A “literature review” summarizes earlier studies on a topic by examining, classifying, and contrasting the various articles that have already been written on it (Watson & Webster, 2020). It enables the author to analyze and synthesize pertinent research and academic material. It draws attention to patterns and assists in illustrating the various angles that can be taken on a given subject. It creates the foundation for the author’s future research and shows the importance of the new study on its own. An article, report, or policy paper focusing on recent research may contain a brief introduction known as a literature review. A literature review can also be used as a stand-alone essay.
In order to impact policy, identify future research goals, and inform healthcare professionals and patients of the best available evidence when making healthcare decisions, literature reviews have three main objectives. Despite the fact that there are more than fourteen distinct types of reviews, they may all be divided into scoping reviews, quick evidence assessments (rapid reviews), narrative (descriptive) reviews, and systematic reviews.
Literature Review on Asthma Management in School Environment
Asthma is a long-term inflammatory disorder of the airways that causes coughing, wheezing, chest tightness, and difficulty breathing (Ullmann et al., 2018). Depending on the presence of their triggering events, these symptoms may arise intermittently. Asthma affects an estimated 235 million people globally, according to the World Health Organization (WHO). Asthma is one of the top 30 diseases causing the most suffering worldwide. According to data from the International Study of Asthma and Allergies in Childhood (ISAAC), around 14% of children worldwide have experienced asthmatic symptoms at some point.

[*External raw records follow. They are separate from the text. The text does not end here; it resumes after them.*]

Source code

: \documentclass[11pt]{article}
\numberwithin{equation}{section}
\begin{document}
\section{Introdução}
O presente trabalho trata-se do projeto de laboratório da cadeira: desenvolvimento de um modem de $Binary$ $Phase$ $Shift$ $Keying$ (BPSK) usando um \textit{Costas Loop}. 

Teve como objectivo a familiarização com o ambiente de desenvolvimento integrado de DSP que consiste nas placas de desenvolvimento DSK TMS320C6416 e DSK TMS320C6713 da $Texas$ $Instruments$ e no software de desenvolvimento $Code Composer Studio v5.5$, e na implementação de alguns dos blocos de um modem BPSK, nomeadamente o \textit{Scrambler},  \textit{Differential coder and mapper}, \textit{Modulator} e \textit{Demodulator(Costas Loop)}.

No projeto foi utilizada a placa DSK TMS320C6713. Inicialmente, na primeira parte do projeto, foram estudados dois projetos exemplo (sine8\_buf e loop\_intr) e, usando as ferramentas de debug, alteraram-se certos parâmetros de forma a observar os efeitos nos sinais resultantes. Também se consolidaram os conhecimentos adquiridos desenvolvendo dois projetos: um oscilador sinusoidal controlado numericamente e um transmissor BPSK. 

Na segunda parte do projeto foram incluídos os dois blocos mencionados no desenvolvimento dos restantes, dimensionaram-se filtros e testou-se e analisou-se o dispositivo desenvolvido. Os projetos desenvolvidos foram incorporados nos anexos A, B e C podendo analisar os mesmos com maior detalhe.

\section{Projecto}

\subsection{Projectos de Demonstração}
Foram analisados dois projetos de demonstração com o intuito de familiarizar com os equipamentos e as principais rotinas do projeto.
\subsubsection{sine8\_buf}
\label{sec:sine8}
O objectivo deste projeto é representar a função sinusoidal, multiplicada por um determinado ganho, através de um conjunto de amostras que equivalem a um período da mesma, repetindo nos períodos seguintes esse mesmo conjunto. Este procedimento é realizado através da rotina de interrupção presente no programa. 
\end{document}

Numerous studies have found a link between the school environment and the occurrence of asthma problems. Schools have a crucial role in the activation of asthma symptoms due to the numerous allergens present, including dust, fumes, chalk dust, and paper (Nicole & Wanda, 2020). Many educational institutions continue to utilize old-fashioned windows and air conditioners in their classrooms, polluting the environment. Each class contains a large number of students, which, when paired with the other factors, may aggravate asthma symptoms. Children look up to their schools as role models, and the hazards that exist there frequently negatively impact the pupils’ health. According to current research, the severity of children’s asthma and their exposure to school environments are linked. Previous research has found a link between indoor environmental exposures and the development of asthma in children. Researchers are increasingly exploring environmental exposures in the context of educational institutions after leaving the limits of the home.
Even though many classes in schools across the United States have classroom pets, just a few studies have been conducted to investigate the presence of animals in classrooms. It was previously stated that the majority of the creatures kept in classrooms by the 25% of primary school teachers who responded to the study were tiny vertebrates. According to a 2015 online study conducted by the American Humane Association (AHA), teachers were the most likely to keep fish as classroom pets. The poll was performed to gather information for a 2016 report.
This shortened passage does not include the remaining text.